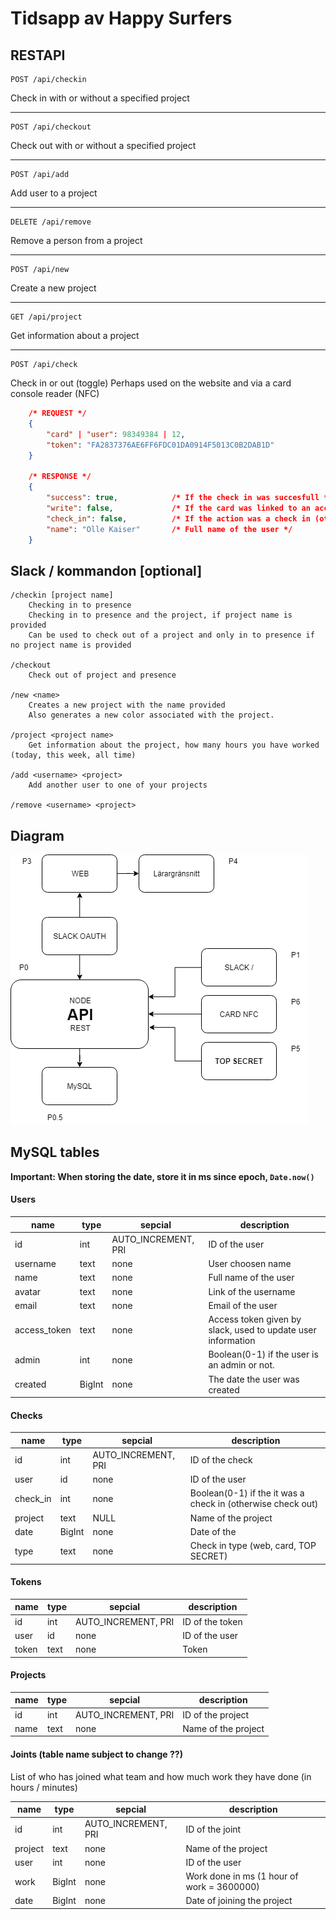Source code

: # Tidsapp av Happy Surfers

## RESTAPI

    POST /api/checkin
Check in with or without a specified project

---
    POST /api/checkout
Check out with or without a specified project

---
    POST /api/add
Add user to a project

---
    DELETE /api/remove
Remove a person from a project

---
    POST /api/new
Create a new project

---
    GET /api/project
Get information about a project

---
    POST /api/check
Check in or out (toggle)
Perhaps used on the website and via a card console reader (NFC)

```json
    /* REQUEST */
    {
        "card" | "user": 98349384 | 12,
        "token": "FA2837376AE6FF6FDC01DA0914F5013C0B2DAB1D"
    }

    /* RESPONSE */
    {
        "success": true,            /* If the check in was succesfull */
        "write": false,             /* If the card was linked to an account */
        "check_in": false,          /* If the action was a check in (otherwise check out) */
        "name": "Olle Kaiser"       /* Full name of the user */
    }
```


## Slack / kommandon <required> [optional]

    /checkin [project name]
        Checking in to presence
        Checking in to presence and the project, if project name is provided
        Can be used to check out of a project and only in to presence if no project name is provided
        
    /checkout
        Check out of project and presence

    /new <name>
        Creates a new project with the name provided
        Also generates a new color associated with the project.

    /project <project name>
        Get information about the project, how many hours you have worked (today, this week, all time)

    /add <username> <project> 
        Add another user to one of your projects
        
    /remove <username> <project> 


## Diagram
![](img/diagram.png)


## MySQL tables

**Important: When storing the date, store it in ms since epoch, ```Date.now()```**

#### Users
name | type | sepcial | description
--- | --- | --- | ---
id | int | AUTO_INCREMENT, PRI | ID of the user
username | text |none | User choosen name
name | text | none | Full name of the user
avatar | text | none | Link of the username
email | text | none | Email of the user
access_token | text | none | Access token given by slack, used to update user information
admin | int | none | Boolean(0-1) if the user is an admin or not.
created | BigInt | none | The date the user was created

#### Checks
name | type | sepcial | description
--- | --- | --- | ---
id | int | AUTO_INCREMENT, PRI | ID of the check
user | id |none | ID of the user
check_in | int | none | Boolean(0-1) if the it was a check in (otherwise check out)
project | text | NULL | Name of the project
date | BigInt | none | Date of the
type | text | none | Check in type (web, card, TOP SECRET)

#### Tokens

name | type | sepcial | description
--- | --- | --- | ---
id | int | AUTO_INCREMENT, PRI | ID of the token
user | id |none | ID of the user
token | text | none | Token

#### Projects

name | type | sepcial | description
--- | --- | --- | ---
id | int | AUTO_INCREMENT, PRI | ID of the project
name | text | none | Name of the project

#### Joints (table name subject to change ??)
List of who has joined what team and how much work they have done (in hours / minutes)

name | type | sepcial | description
--- | --- | --- | ---
id | int | AUTO_INCREMENT, PRI | ID of the joint
project | text | none | Name of the project
user | int | none | ID of the user
work | BigInt | none | Work done in ms (1 hour of work = 3600000)
date | BigInt | none | Date of joining the project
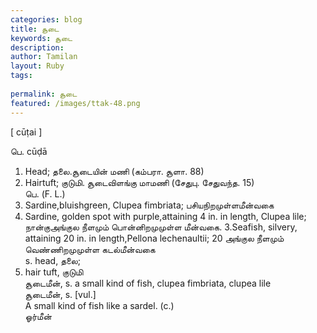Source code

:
 ```yaml
---
categories: blog
title: சூடை
keywords: சூடை
description: 
author: Tamilan
layout: Ruby
tags: 
 
permalink: சூடை
featured: /images/ttak-48.png
---
```

  
[ cūṭai ]  
  
பெ. cūḍā  
1. Head; தலை.சூடையின் மணி (கம்பரா. சூளா. 88)  
2. Hairtuft; குடுமி. சூடைவிளங்கு மாமணி (சேதுபு. சேதுவந்த. 15)  
பெ. (F. L.)  
1. Sardine,bluishgreen, Clupea fimbriata; பசியநிறமுள்ளமீன்வகை  
2. Sardine, golden spot with purple,attaining 4 in. in length, Clupea lile; நான்குஅங்குல நீளமும் பொன்னிறமுமுள்ள மீன்வகை. 3.Seafish, silvery, attaining 20 in. in length,Pellona lechenaultii; 20 அங்குல நீளமும் வெண்ணிறமுமுள்ள கடல்மீன்வகை  
s. head, தலை;  
2. hair tuft, குடுமி  
சூடைமீன், s. a small kind of fish, clupea fimbriata, clupea lile  
சூடைமீன், s. [vul.]  
A small kind of fish like a sardel. (c.)  
ஓர்மீன்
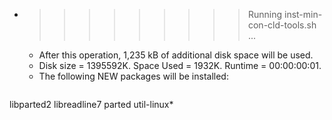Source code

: * >>>>>>>>> Running inst-min-con-cld-tools.sh ...
  * After this operation, 1,235 kB of additional disk space will be used.
  * Disk size = 1395592K. Space Used = 1932K. Runtime = 00:00:00:01.
  * The following NEW packages will be installed:
  ```bash
libparted2 libreadline7 parted util-linux*
  ```
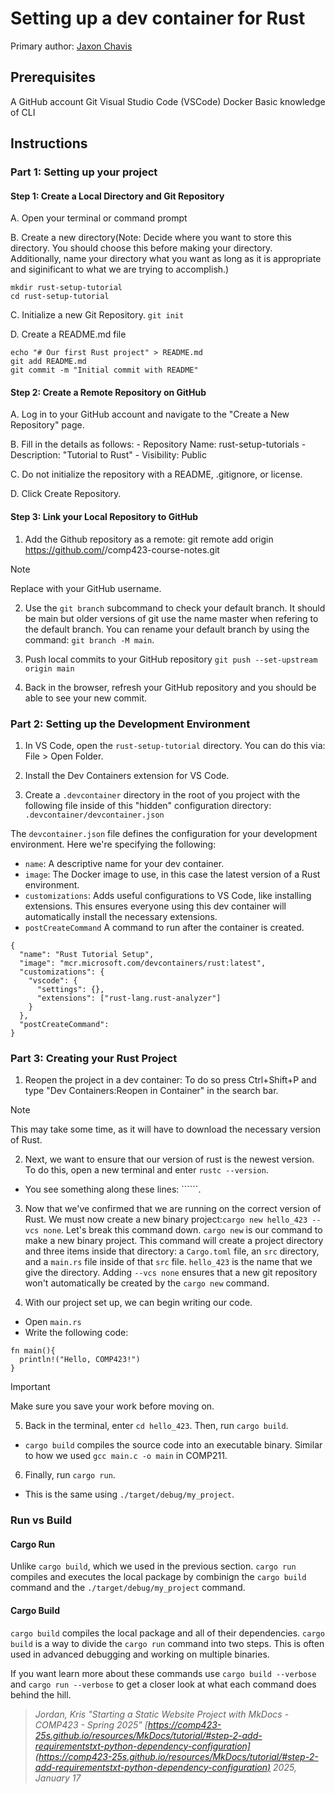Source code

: # Setting up a dev container for Rust

Primary author: [Jaxon Chavis](https://github.com/jkchavis)

## Prerequisites
A GitHub account
Git
Visual Studio Code (VSCode)
Docker
Basic knowledge of CLI
## Instructions
### Part 1: Setting up your project

#### Step 1: Create a Local Directory and Git Repository
 
A. Open your terminal or command prompt

B. Create a new directory(Note: Decide where you want to store this directory. You should choose this before making your directory. Additionally, name your directory what you want as long as it is appropriate and siginificant to what we are trying to accomplish.)
```
mkdir rust-setup-tutorial
cd rust-setup-tutorial
```

C. Initialize a new Git Repository.
```git init```

D. Create a README.md file
```
echo "# Our first Rust project" > README.md
git add README.md
git commit -m "Initial commit with README"
```

#### Step 2: Create a Remote Repository on GitHub

A. Log in to your GitHub account and navigate to the "Create a New Repository" page.

B. Fill in the details as follows:
    - Repository Name: rust-setup-tutorials
    - Description: "Tutorial to Rust"
    - Visibility: Public

C. Do not initialize the repository with a README, .gitignore, or license.

D. Click Create Repository.

#### Step 3: Link your Local Repository to GitHub

1. Add the Github repository as a remote:
    git remote add origin https://github.com/<your-username>/comp423-course-notes.git
> [!NOTE] 
> Replace <your-username> with your GitHub username.

2. Use the ```git branch``` subcommand to check your default branch. It should be main but older versions of git use the name master when refering to the default branch. You can rename your default branch by using the command: ```git branch -M main```.

3. Push local commits to your GitHub repository
```git push --set-upstream origin main```

4. Back in the browser, refresh your GitHub repository and you should be able to see your new commit.

### Part 2: Setting up the Development Environment

1. In VS Code, open the ```rust-setup-tutorial``` directory. You can do this via: File > Open Folder.

2. Install the Dev Containers extension for VS Code.

3. Create a ```.devcontainer``` directory in the root of you project with the following file inside of this "hidden" configuration directory:
```.devcontainer/devcontainer.json```

The ```devcontainer.json``` file defines the configuration for your development environment. Here we're specifying the following:

* ```name```: A descriptive name for your dev container.
* ```image```: The Docker image to use, in this case the latest version of a Rust environment.
* ```customizations```: Adds useful configurations to VS Code, like installing extensions. This ensures everyone using this dev container will automatically install the necessary extensions.
* ```postCreateCommand``` A command to run after the container is created.
```
{
  "name": "Rust Tutorial Setup",
  "image": "mcr.microsoft.com/devcontainers/rust:latest",
  "customizations": {
    "vscode": {
      "settings": {},
      "extensions": ["rust-lang.rust-analyzer"]
    }
  },
  "postCreateCommand":
}
```
### Part 3: Creating your Rust Project
1. Reopen the project in a dev container: To do so press Ctrl+Shift+P and type "Dev Containers:Reopen in Container" in the search bar.
> [!Note]
> This may take some time, as it will have to download the necessary version of Rust.
2. Next, we want to ensure that our version of rust is the newest version. To do this, open a new terminal and enter ```rustc --version```.
* You see something along these lines: ``````.
3. Now that we've confirmed that we are running on the correct version of Rust. We must now create a new binary project:```cargo new hello_423 --vcs none```. Let's break this command down. ```cargo new``` is our command to make a new binary project. This command will create a project directory and three items inside that directory: a ```Cargo.toml``` file, an ```src``` directory, and a ```main.rs``` file inside of that ```src``` file. ```hello_423``` is the name that we give the directory. Adding ```--vcs none``` ensures that a new git repository won't automatically be created by the ```cargo new``` command.

4. With our project set up, we can begin writing our code.
* Open ```main.rs```
* Write the following code:
```
fn main(){
  println!("Hello, COMP423!")
}
```
> [!Important]
> Make sure you save your work before moving on.
5. Back in the terminal, enter ```cd hello_423```. Then, run ```cargo build```.
* ```cargo build``` compiles the source code into an executable binary. Similar to how we used ```gcc main.c -o main``` in COMP211.
6. Finally, run ```cargo run```.
* This is the same using ```./target/debug/my_project```.

### Run vs Build
#### Cargo Run
Unlike ```cargo build```, which we used in the previous section. ```cargo run``` compiles and executes the local package by combinign the ```cargo build``` command and the ```./target/debug/my_project``` command. 
#### Cargo Build
```cargo build``` compiles the local package and all of their dependencies. ```cargo build``` is a way to divide the ```cargo run``` command into two steps. This is often used in advanced debugging and working on multiple binaries. 

If you want learn more about these commands use ```cargo build --verbose``` and ```cargo run --verbose``` to get a closer look at what each command does behind the hill.

> *Jordan, Kris "Starting a Static Website Project with MkDocs - COMP423 - Spring 2025" [https://comp423-25s.github.io/resources/MkDocs/tutorial/#step-2-add-requirementstxt-python-dependency-configuration](https://comp423-25s.github.io/resources/MkDocs/tutorial/#step-2-add-requirementstxt-python-dependency-configuration) 2025, January 17*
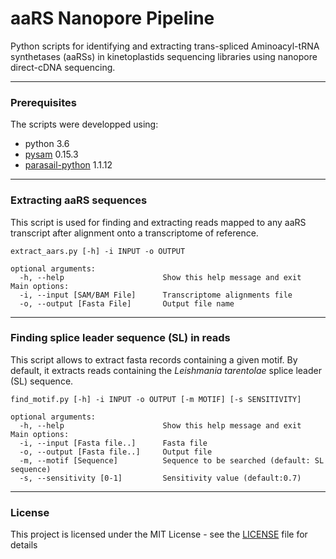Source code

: # aaRS Nanopore Pipeline
Python scripts for identifying and extracting trans-spliced Aminoacyl-tRNA synthetases (aaRSs) in kinetoplastids sequencing libraries using nanopore direct-cDNA sequencing.

___

### Prerequisites

The scripts were developped using:
- python 3.6 
- [pysam](https://pysam.readthedocs.io/en/latest/index.html) 0.15.3
- [parasail-python](https://github.com/jeffdaily/parasail-python) 1.1.12

____


### Extracting aaRS sequences

This script is used for finding and extracting reads mapped to any aaRS transcript after alignment onto a transcriptome of reference.

```
extract_aars.py [-h] -i INPUT -o OUTPUT

optional arguments:
  -h, --help                      Show this help message and exit
Main options:
  -i, --input [SAM/BAM File]      Transcriptome alignments file
  -o, --output [Fasta File]       Output file name
```

___

### Finding splice leader sequence (SL) in reads
This script allows to extract fasta records containing a given motif. By default, it extracts reads containing the *Leishmania tarentolae* splice leader (SL) sequence.
```
find_motif.py [-h] -i INPUT -o OUTPUT [-m MOTIF] [-s SENSITIVITY]

optional arguments:
  -h, --help                      Show this help message and exit
Main options:
  -i, --input [Fasta file..]      Fasta file
  -o, --output [Fasta file..]     Output file 
  -m, --motif [Sequence]          Sequence to be searched (default: SL sequence)
  -s, --sensitivity [0-1]         Sensitivity value (default:0.7)
```

___

### License
This project is licensed under the MIT License - see the [LICENSE](https://github.com/FlorianBrnrd/aars-nanopore-pipeline/blob/main/LICENSE) file for details

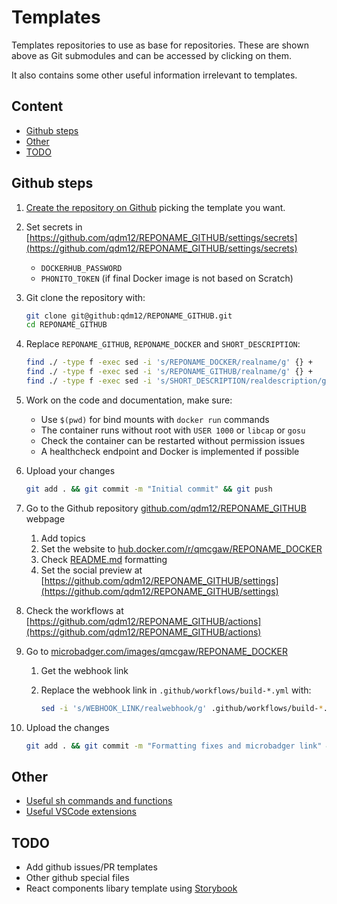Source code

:# Templates

Templates repositories to use as base for repositories.
These are shown above as Git submodules and can be accessed by clicking on them.

It also contains some other useful information irrelevant to templates.

## Content

- [Github steps](#github-steps)
- [Other](#other)
- [TODO](#TODO)

## Github steps

1. [Create the repository on Github](https://github.com/new) picking the template you want.
1. Set secrets in [https://github.com/qdm12/REPONAME_GITHUB/settings/secrets](https://github.com/qdm12/REPONAME_GITHUB/settings/secrets)
    - `DOCKERHUB_PASSWORD`
    - `PHONITO_TOKEN` (if final Docker image is not based on Scratch)
1. Git clone the repository with:

    ```sh
    git clone git@github:qdm12/REPONAME_GITHUB.git
    cd REPONAME_GITHUB
    ```

1. Replace `REPONAME_GITHUB`, `REPONAME_DOCKER` and `SHORT_DESCRIPTION`:

    ```sh
    find ./ -type f -exec sed -i 's/REPONAME_DOCKER/realname/g' {} +
    find ./ -type f -exec sed -i 's/REPONAME_GITHUB/realname/g' {} +
    find ./ -type f -exec sed -i 's/SHORT_DESCRIPTION/realdescription/g' {} +
    ```

1. Work on the code and documentation, make sure:
    - Use `$(pwd)` for bind mounts with `docker run` commands
    - The container runs without root with `USER 1000` or `libcap` or `gosu`
    - Check the container can be restarted without permission issues
    - A healthcheck endpoint and Docker is implemented if possible
1. Upload your changes

    ```sh
    git add . && git commit -m "Initial commit" && git push
    ```

1. Go to the Github repository [github.com/qdm12/REPONAME_GITHUB](https://github.com/qdm12/REPONAME_GITHUB) webpage
    1. Add topics
    1. Set the website to [hub.docker.com/r/qmcgaw/REPONAME_DOCKER](https://hub.docker.com/r/qmcgaw/REPONAME_DOCKER)
    1. Check [README.md](https://github.com/qdm12/REPONAME_GITHUB) formatting
    1. Set the social preview at [https://github.com/qdm12/REPONAME_GITHUB/settings](https://github.com/qdm12/REPONAME_GITHUB/settings)
1. Check the workflows at [https://github.com/qdm12/REPONAME_GITHUB/actions](https://github.com/qdm12/REPONAME_GITHUB/actions)
1. Go to [microbadger.com/images/qmcgaw/REPONAME_DOCKER](https://microbadger.com/images/qmcgaw/REPONAME_DOCKER)
    1. Get the webhook link
    1. Replace the webhook link in `.github/workflows/build-*.yml` with:

        ```sh
        sed -i 's/WEBHOOK_LINK/realwebhook/g' .github/workflows/build-*.yml
        ```

1. Upload the changes

    ```sh
    git add . && git commit -m "Formatting fixes and microbadger link" && git push
    ```

## Other

- [Useful sh commands and functions](sh.md)
- [Useful VSCode extensions](vscode.md)

## TODO

- Add github issues/PR templates
- Other github special files
- React components libary template using [Storybook](https://storybook.js.org/)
+===+
- [ASSIGNED TASK]
Read through the material above, and whenever a line contains "leader", copy it.

- [EXERCISE RESULT]
### Finding splice leader sequence (SL) in reads
This script allows to extract fasta records containing a given motif. By default, it extracts reads containing the *Leishmania tarentolae* splice leader (SL) sequence.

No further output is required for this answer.